▶ TASK ITEM
In the lines below, look for "border". Copy each line where it appears.
*** Opening DATA EXTRACTS ***
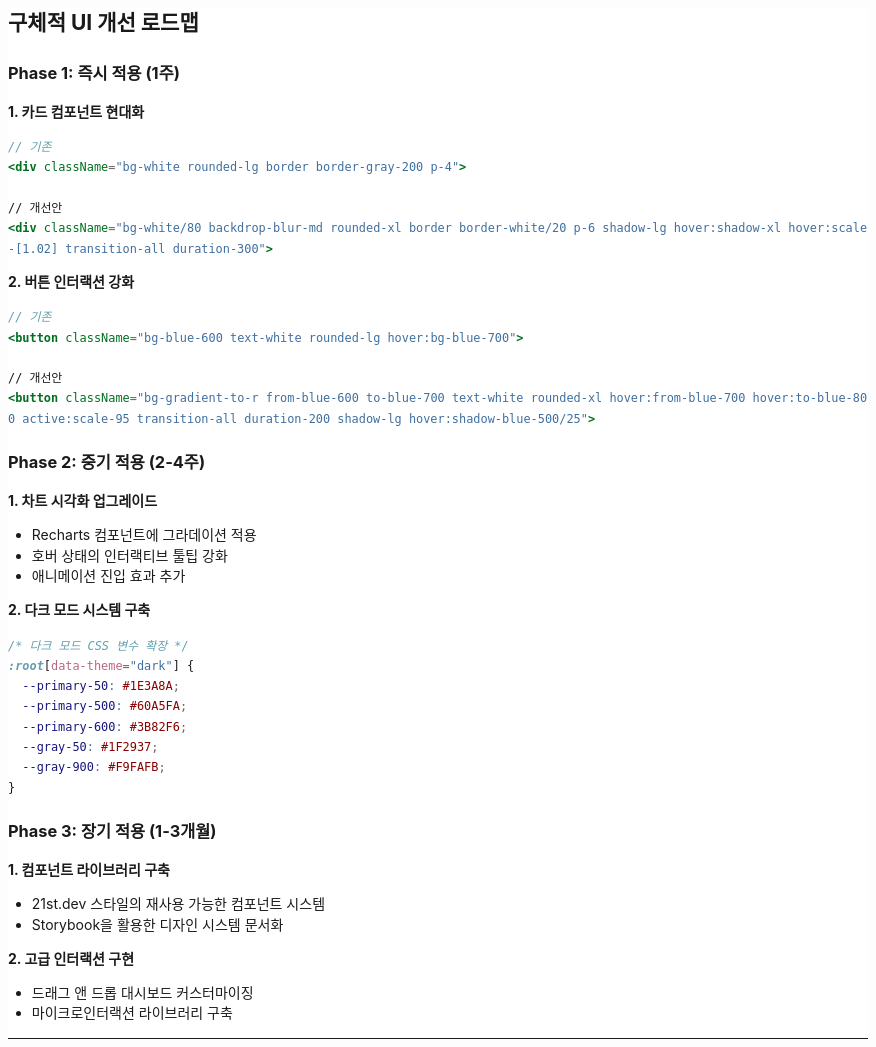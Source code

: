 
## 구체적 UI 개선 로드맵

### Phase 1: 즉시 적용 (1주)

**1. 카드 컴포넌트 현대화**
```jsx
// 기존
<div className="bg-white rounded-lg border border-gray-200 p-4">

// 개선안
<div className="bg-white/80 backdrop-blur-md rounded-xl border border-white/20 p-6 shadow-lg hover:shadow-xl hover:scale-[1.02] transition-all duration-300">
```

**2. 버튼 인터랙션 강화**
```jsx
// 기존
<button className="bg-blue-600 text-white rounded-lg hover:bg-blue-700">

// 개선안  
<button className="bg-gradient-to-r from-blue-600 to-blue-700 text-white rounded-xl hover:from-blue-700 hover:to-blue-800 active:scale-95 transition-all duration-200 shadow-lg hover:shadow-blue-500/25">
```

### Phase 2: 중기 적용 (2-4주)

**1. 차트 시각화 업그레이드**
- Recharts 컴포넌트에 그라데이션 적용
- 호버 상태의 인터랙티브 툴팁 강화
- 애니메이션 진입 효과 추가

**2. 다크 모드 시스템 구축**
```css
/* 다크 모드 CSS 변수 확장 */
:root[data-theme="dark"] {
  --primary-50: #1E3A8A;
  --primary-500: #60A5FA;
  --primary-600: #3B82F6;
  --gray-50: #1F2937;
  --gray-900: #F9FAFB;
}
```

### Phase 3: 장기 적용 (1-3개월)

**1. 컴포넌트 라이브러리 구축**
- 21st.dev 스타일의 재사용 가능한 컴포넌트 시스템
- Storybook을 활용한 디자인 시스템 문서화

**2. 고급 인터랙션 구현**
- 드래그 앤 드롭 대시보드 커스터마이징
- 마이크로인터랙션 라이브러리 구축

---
*** Closing DATA EXTRACTS ***
*** Opening DATA EXTRACTS ***
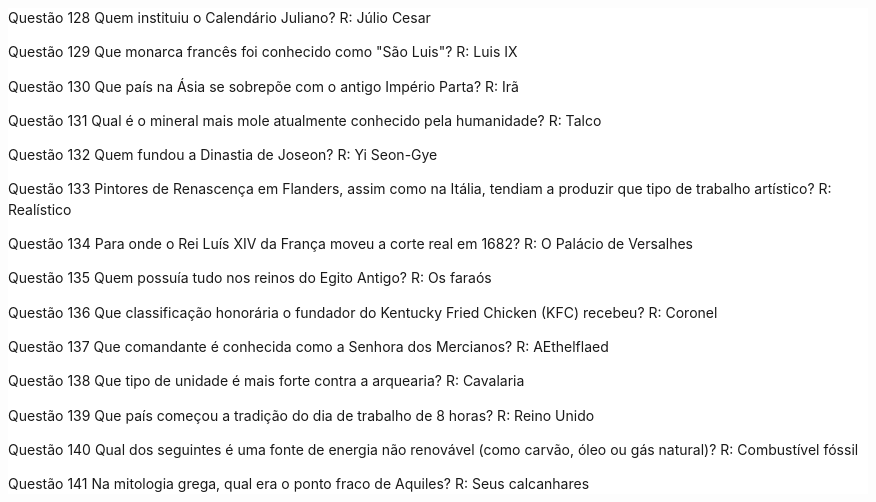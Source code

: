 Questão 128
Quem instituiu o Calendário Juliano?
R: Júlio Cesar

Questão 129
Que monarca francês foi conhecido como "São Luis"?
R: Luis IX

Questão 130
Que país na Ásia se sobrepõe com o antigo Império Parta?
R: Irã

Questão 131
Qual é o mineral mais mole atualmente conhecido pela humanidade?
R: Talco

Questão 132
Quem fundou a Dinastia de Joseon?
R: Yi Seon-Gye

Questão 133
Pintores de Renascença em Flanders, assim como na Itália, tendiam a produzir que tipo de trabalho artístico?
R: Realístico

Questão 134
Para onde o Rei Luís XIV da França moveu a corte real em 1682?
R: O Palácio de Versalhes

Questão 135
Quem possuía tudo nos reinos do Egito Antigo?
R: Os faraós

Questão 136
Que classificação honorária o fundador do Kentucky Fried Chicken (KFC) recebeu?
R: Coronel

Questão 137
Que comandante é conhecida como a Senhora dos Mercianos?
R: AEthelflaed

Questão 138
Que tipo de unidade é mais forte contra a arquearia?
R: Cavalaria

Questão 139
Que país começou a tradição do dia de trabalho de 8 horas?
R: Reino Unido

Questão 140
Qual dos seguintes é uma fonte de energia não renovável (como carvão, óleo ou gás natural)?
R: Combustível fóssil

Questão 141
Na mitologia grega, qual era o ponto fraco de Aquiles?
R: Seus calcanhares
*** Closing DATA EXTRACTS ***
▶ SOLUTION TO THIS TASK
<div className="bg-white rounded-lg border border-gray-200 p-4">
<div className="bg-white/80 backdrop-blur-md rounded-xl border border-white/20 p-6 shadow-lg hover:shadow-xl hover:scale-[1.02] transition-all duration-300">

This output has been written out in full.